O psiquiatra ressalta que, muitas vezes, essas mães que não conseguem cumprir as tarefas rotineiras de cuidados com os filhos, são consideradas displicentes e irresponsáveis. "Mas, na verdade, essas mães estão doentes e precisam de ajuda, porque para elas, tarefas que para outras mães são simples, tornam-se bastante complicadas. Elas têm mais dificuldades de lidar com os horários de alimentação, remédios, higiene das crianças, e por isso, tendem a ter filhos desnutridos. É um quadro que elas não vão conseguir superar sem ajuda", explica Cláudio Miranda. 

Intervenção e estudo 

Em uma recente intervenção, a partir dos dados dos estudos realizados, os estudantes de mestrado, orientados pelo professor Cláudio Miranda, começaram a orientar as mães sobre alguns passos para o bom desenvolvimento das crianças utilizando método preconizado pela OMS. "Dicas simples, como contar histórias para os filhos, ouvir o que os pequenos têm para dizer, valorizar as conquistas e descobertas deles, levá-los para passear e observar o meio em que vivem. Mas então, algumas mães colocaram as dificuldades de andar com os filhos pelas ruas, onde não há segurança e impera o medo e a lei do silêncio", disse o pesquisador. 

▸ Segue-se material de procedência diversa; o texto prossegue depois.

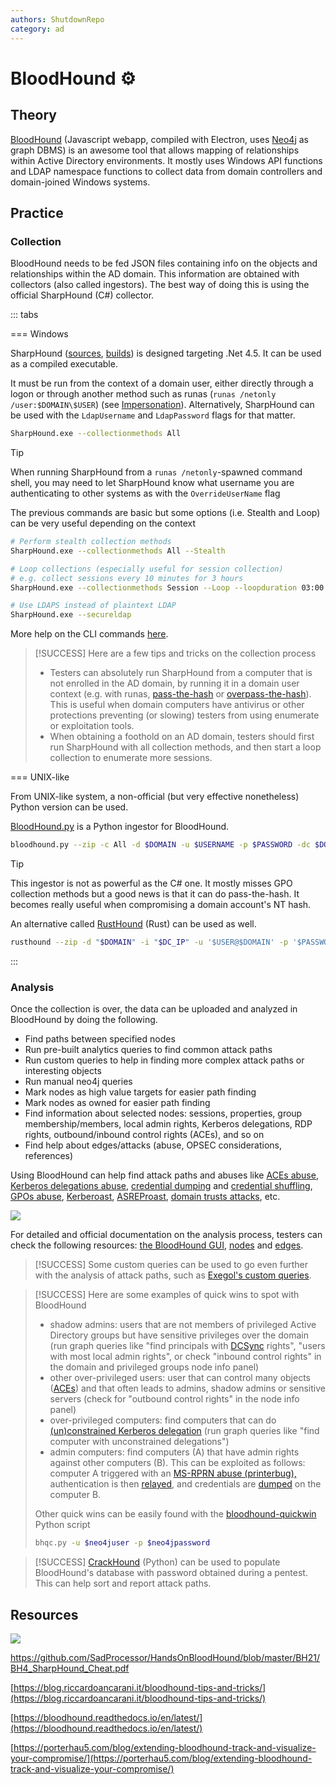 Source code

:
 ```yaml
---
authors: ShutdownRepo
category: ad
---
```


# BloodHound ⚙️

## Theory

[BloodHound](https://github.com/BloodHoundAD/BloodHound) (Javascript webapp, compiled with Electron, uses [Neo4j](https://neo4j.com/) as graph DBMS) is an awesome tool that allows mapping of relationships within Active Directory environments. It mostly uses Windows API functions and LDAP namespace functions to collect data from domain controllers and domain-joined Windows systems.

## Practice

### Collection

BloodHound needs to be fed JSON files containing info on the objects and relationships within the AD domain. This information are obtained with collectors (also called ingestors). The best way of doing this is using the official SharpHound (C#) collector.

::: tabs

=== Windows

SharpHound ([sources](https://github.com/BloodHoundAD/SharpHound), [builds](https://github.com/BloodHoundAD/BloodHound/tree/master/Collectors)) is designed targeting .Net 4.5. It can be used as a compiled executable.

It must be run from the context of a domain user, either directly through a logon or through another method such as runas (`runas /netonly /user:$DOMAIN\$USER`) (see [Impersonation](../../movement/credentials/impersonation.md)). Alternatively, SharpHound can be used with the `LdapUsername` and `LdapPassword` flags for that matter.

```bash
SharpHound.exe --collectionmethods All
```

> [!TIP]
> When running SharpHound from a `runas /netonly`-spawned command shell, you may need to let SharpHound know what username you are authenticating to other systems as with the `OverrideUserName` flag

The previous commands are basic but some options (i.e. Stealth and Loop) can be very useful depending on the context

```bash
# Perform stealth collection methods
SharpHound.exe --collectionmethods All --Stealth

# Loop collections (especially useful for session collection)
# e.g. collect sessions every 10 minutes for 3 hours
SharpHound.exe --collectionmethods Session --Loop --loopduration 03:00:00 --loopinterval 00:10:00

# Use LDAPS instead of plaintext LDAP
SharpHound.exe --secureldap
```

More help on the CLI commands [here](https://github.com/BloodHoundAD/SharpHound#cli).

> [!SUCCESS]
> Here are a few tips and tricks on the collection process
> 
> * Testers can absolutely run SharpHound from a computer that is not enrolled in the AD domain, by running it in a domain user context (e.g. with runas, [pass-the-hash](../../movement/ntlm/pth.md) or [overpass-the-hash](../../movement/kerberos/ptk.md)). This is useful when domain computers have antivirus or other protections preventing (or slowing) testers from using enumerate or exploitation tools.
> * When obtaining a foothold on an AD domain, testers should first run SharpHound with all collection methods, and then start a loop collection to enumerate more sessions.


=== UNIX-like

From UNIX-like system, a non-official (but very effective nonetheless) Python version can be used.

[BloodHound.py](https://github.com/fox-it/BloodHound.py) is a Python ingestor for BloodHound.

```bash
bloodhound.py --zip -c All -d $DOMAIN -u $USERNAME -p $PASSWORD -dc $DOMAIN_CONTROLLER
```

> [!TIP]
> This ingestor is not as powerful as the C# one. It mostly misses GPO collection methods but a good news is that it can do pass-the-hash. It becomes really useful when compromising a domain account's NT hash.

An alternative called [RustHound](https://github.com/OPENCYBER-FR/RustHound) (Rust) can be used as well.

```bash
rusthound --zip -d "$DOMAIN" -i "$DC_IP" -u '$USER@$DOMAIN' -p '$PASSWORD' -o "OUTDIR"
```

:::


### Analysis

Once the collection is over, the data can be uploaded and analyzed in BloodHound by doing the following.

* Find paths between specified nodes
* Run pre-built analytics queries to find common attack paths
* Run custom queries to help in finding more complex attack paths or interesting objects
* Run manual neo4j queries
* Mark nodes as high value targets for easier path finding
* Mark nodes as owned for easier path finding
* Find information about selected nodes: sessions, properties, group membership/members, local admin rights, Kerberos delegations, RDP rights, outbound/inbound control rights (ACEs), and so on
* Find help about edges/attacks (abuse, OPSEC considerations, references)

Using BloodHound can help find attack paths and abuses like [ACEs abuse](../../movement/dacl/index), [Kerberos delegations abuse](../../movement/kerberos/delegations/index), [credential dumping](../../movement/credentials/dumping/index) and [credential shuffling](../../movement/credentials/shuffling.md), [GPOs abuse](../../movement/group-policies.md), [Kerberoast](../../movement/kerberos/kerberoast.md), [ASREProast](../../movement/kerberos/asreproast.md), [domain trusts attacks](../../movement/trusts/index), etc.

![](<./assets/Graph example.png>)

For detailed and official documentation on the analysis process, testers can check the following resources: [the BloodHound GUI](https://bloodhound.readthedocs.io/en/latest/data-analysis/bloodhound-gui.html), [nodes](https://bloodhound.readthedocs.io/en/latest/data-analysis/nodes.html) and [edges](https://bloodhound.readthedocs.io/en/latest/data-analysis/edges.html).

> [!SUCCESS]
> Some custom queries can be used to go even further with the analysis of attack paths, such as [Exegol's custom queries](https://github.com/ThePorgs/Exegol-images/blob/3d6d7a41e46acb6898da996c4198971be02e4d77/sources/bloodhound/customqueries.json).

> [!SUCCESS]
> Here are some examples of quick wins to spot with BloodHound
> 
> * shadow admins: users that are not members of privileged Active Directory groups but have sensitive privileges over the domain (run graph queries like "find principals with [DCSync](../../movement/credentials/dumping/dcsync.md) rights", "users with most local admin rights", or check "inbound control rights" in the domain and privileged groups node info panel)
> * other over-privileged users: user that can control many objects ([ACEs](../../movement/dacl/index)) and that often leads to admins, shadow admins or sensitive servers (check for "outbound control rights" in the node info panel)
> * over-privileged computers: find computers that can do [(un)constrained Kerberos delegation](../../movement/kerberos/delegations/index) (run graph queries like "find computer with unconstrained delegations")
> * admin computers: find computers (A) that have admin rights against other computers (B). This can be exploited as follows: computer A triggered with an [MS-RPRN abuse (printerbug),](../../movement/mitm-and-coerced-authentications/ms-rprn.md) authentication is then [relayed](../../movement/ntlm/relay.md), and credentials are [dumped](../../movement/credentials/dumping/index) on the computer B.
> 
> Other quick wins can be easily found with the [bloodhound-quickwin](https://github.com/kaluche/bloodhound-quickwin) Python script
> 
> ```bash
> bhqc.py -u $neo4juser -p $neo4jpassword
> ```

> [!SUCCESS]
> [CrackHound](https://github.com/trustedsec/CrackHound) (Python) can be used to populate BloodHound's database with password obtained during a pentest. This can help sort and report attack paths.

## Resources

![](./assets/BH4_SharpHound_Cheat.png)

https://github.com/SadProcessor/HandsOnBloodHound/blob/master/BH21/BH4_SharpHound_Cheat.pdf

[https://blog.riccardoancarani.it/bloodhound-tips-and-tricks/](https://blog.riccardoancarani.it/bloodhound-tips-and-tricks/)

[https://bloodhound.readthedocs.io/en/latest/](https://bloodhound.readthedocs.io/en/latest/)

[https://porterhau5.com/blog/extending-bloodhound-track-and-visualize-your-compromise/](https://porterhau5.com/blog/extending-bloodhound-track-and-visualize-your-compromise/)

A partir desses relatos, de dificuldades que nem sempre são levadas em conta no consultório de um pediatra, os pesquisadores orientados pelo professor Cláudio Miranda começaram a destacar os exemplos das mães que conseguem cuidar bem dos filhos, mesmo cuidando das crianças sozinhas, sem o apoio de um marido, e vivendo nas mesmas condições de dificuldades financeiras, medo, violência. "É isso o que estamos levantando agora. Queremos identificar as características dessas mulheres, que lidam melhor com essa situação adversa e saber quais as lições que elas podem ensinar", disse o professor. 

Com os resultados desse levantamento, os pesquisadores pretendem fazer uma intervenção mais qualificada levando em conta a saúde mental das mães. "Vamos continuar nesse estudo por mais um ano, mais ou menos, e com os dados levantados, vamos programar uma nova intervenção, relacionando o que chamamos de resiliência, ou seja, essa capacidade de lidar com problemas, superar obstáculos e se sair bem. Esse tipo de estudo está sendo feito não só no Brasil, mas em outros países que vivem situações de pobreza, guerras, violência, que precisam ser enfrentadas diariamente pelas mães, no cuidado com os filhos. O importante é conhecer essa realidade, para saber como intervir", pondera o Cláudio Miranda.